今回のテーマは「子どもと遊びながら仕込む、手作り味噌」です。
こんにちは!「管理栄養士」「乳幼児食指導士」「こども成育インストラクター」の藤原朋未です。
わたしは子どもが生まれてから、冬の手仕事として味噌づくりを始めました。「お母さん」らしいことをしてみたかった、というのが動機のひとつです。
子どもが大きくなったときに【毎年冬になるとお母さんと味噌づくりをした】と思い出してくれたらうれしいな、そんな想いがきっかけでした。
そんな味噌づくりも今年で5回目。4歳になる長男は「お豆をふみふみするんだよね」「次はこねこねだね!」と、回を重ねるごとに味噌がどのように作られているのかを理解しているように思います。
味噌づくりは子どもにとっても刺激がたくさん
お母さん像への憧れから始めた味噌づくりですが、実際に行ってみると小さな子どもにとっても刺激がいっぱい!

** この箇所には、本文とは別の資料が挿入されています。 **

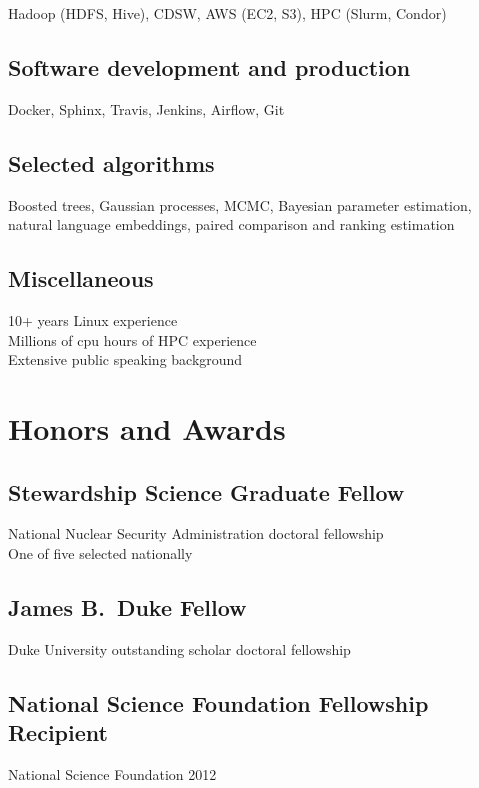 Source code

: \documentclass[letterpaper,10pt]{article}
\begin{document}
\begin{multicols}{2}
Hadoop (HDFS, Hive), CDSW, AWS (EC2, S3), HPC (Slurm, Condor)

\subsection{Software development and production}
\smallskip

Docker, Sphinx, Travis, Jenkins, Airflow, Git

\subsection{Selected algorithms}
\smallskip

Boosted trees, Gaussian processes, MCMC, Bayesian parameter estimation, natural
language embeddings, paired comparison and ranking estimation

\subsection{Miscellaneous}
\smallskip

10+ years Linux experience\\
Millions of cpu hours of HPC experience\\
Extensive public speaking background

\section{Honors and Awards}

\subsection{Stewardship Science Graduate Fellow}

National Nuclear Security Administration doctoral fellowship\\
One of five selected nationally

\subsection{James B.\ Duke Fellow}

Duke University outstanding scholar doctoral fellowship

\subsection{National Science Foundation Fellowship Recipient}
{\small National Science Foundation \hfill 2012}


\end{multicols}
\end{document}
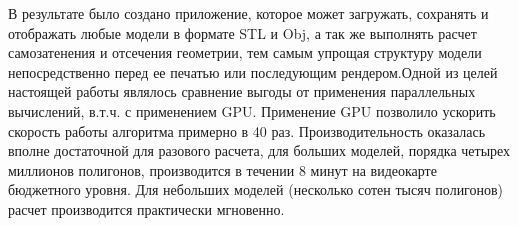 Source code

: \clearpage
{}
В результате было создано приложение, которое может загружать, сохранять и отображать любые модели в формате STL и Obj, а так же выполнять расчет самозатенения и отсечения геометрии, тем самым упрощая структуру модели непосредственно перед ее печатью или последующим рендером.Одной из целей настоящей работы являлось сравнение выгоды от применения параллельных вычислений, в.т.ч. с применением GPU. Применение GPU позволило ускорить скорость работы алгоритма примерно в 40 раз. Производительность оказалась вполне достаточной для разового расчета, для больших моделей, порядка четырех миллионов полигонов, производится в течении 8 минут на видеокарте бюджетного уровня. Для небольших моделей (несколько сотен тысяч полигонов) расчет производится практически мгновенно.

工程はとてもシンプルですが、【発酵】という不思議な科学や【潰す・こねる】という遊びの要素まで含まれ、子どもの興味を引き出すポイントがたくさん詰まっています。
味噌づくりは「寒仕込み」といい、寒い時期に作るのが最もおいしくできるとされています。冬に仕込むことで、まずはゆっくりと発酵させ、夏になるとぐっと発酵が進み、また気温が下がったころに味が仕上がってくる、という流れです。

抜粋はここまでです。